## Your goal
State how many lines in these records contain the word "blue", and nothing else.

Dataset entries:
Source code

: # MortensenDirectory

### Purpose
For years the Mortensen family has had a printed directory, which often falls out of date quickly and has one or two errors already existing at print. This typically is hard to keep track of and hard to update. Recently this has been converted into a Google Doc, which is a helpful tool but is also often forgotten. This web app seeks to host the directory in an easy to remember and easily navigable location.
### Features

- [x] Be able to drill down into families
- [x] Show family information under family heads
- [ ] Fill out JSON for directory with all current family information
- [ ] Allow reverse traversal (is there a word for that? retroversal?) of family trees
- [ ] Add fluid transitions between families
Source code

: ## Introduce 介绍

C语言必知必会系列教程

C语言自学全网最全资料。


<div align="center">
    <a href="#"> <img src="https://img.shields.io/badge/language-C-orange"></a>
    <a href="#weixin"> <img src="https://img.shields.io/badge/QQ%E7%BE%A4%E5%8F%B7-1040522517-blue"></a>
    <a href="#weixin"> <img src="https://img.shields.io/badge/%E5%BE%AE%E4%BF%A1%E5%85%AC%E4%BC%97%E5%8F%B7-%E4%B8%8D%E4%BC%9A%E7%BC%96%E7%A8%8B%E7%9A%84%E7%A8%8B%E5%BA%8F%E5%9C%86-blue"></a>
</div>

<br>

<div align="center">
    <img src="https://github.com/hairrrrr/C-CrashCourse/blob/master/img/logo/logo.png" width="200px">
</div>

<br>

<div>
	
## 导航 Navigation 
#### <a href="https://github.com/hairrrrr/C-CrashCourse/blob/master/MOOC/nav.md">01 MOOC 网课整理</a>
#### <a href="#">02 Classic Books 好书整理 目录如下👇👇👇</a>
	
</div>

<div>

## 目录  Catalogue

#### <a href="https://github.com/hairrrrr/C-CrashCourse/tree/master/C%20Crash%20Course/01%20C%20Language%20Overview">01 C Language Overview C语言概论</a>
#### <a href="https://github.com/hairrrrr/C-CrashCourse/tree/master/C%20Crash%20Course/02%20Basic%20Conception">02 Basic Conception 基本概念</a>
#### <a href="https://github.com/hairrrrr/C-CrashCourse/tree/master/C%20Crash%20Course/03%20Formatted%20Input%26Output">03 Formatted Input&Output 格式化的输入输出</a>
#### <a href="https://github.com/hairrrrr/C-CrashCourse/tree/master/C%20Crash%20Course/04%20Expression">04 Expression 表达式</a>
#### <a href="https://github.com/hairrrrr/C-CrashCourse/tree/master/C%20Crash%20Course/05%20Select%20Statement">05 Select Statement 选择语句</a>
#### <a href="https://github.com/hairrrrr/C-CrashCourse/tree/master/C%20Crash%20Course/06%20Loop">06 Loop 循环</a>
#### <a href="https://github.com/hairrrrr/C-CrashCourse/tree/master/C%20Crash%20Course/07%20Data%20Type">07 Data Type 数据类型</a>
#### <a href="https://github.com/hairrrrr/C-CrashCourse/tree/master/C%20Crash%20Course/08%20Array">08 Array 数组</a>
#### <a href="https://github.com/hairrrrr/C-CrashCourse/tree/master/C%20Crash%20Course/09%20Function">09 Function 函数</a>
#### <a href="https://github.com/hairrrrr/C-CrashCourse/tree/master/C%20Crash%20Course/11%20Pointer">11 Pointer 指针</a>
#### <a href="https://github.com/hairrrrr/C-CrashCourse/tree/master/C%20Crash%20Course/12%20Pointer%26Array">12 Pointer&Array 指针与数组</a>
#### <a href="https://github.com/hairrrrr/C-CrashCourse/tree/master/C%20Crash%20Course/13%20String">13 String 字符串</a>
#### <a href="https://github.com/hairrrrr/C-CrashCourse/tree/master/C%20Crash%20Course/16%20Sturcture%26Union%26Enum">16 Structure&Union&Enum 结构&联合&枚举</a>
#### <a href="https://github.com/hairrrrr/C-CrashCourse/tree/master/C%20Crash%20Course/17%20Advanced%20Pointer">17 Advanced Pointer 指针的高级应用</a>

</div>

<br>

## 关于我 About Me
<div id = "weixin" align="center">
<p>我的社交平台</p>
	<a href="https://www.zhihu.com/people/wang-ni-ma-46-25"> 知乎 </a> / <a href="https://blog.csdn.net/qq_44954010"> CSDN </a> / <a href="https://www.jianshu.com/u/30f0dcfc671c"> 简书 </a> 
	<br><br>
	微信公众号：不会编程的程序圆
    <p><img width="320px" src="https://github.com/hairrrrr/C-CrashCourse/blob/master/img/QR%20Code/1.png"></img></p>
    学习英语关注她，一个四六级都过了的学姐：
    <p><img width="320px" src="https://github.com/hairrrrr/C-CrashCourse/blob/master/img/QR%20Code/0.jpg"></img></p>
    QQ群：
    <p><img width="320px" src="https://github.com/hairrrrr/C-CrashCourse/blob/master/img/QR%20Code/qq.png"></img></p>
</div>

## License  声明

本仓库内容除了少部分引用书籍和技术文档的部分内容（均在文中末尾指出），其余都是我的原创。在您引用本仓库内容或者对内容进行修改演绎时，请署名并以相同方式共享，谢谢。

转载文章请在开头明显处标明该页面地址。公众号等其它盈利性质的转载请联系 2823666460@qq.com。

## Response to this task
2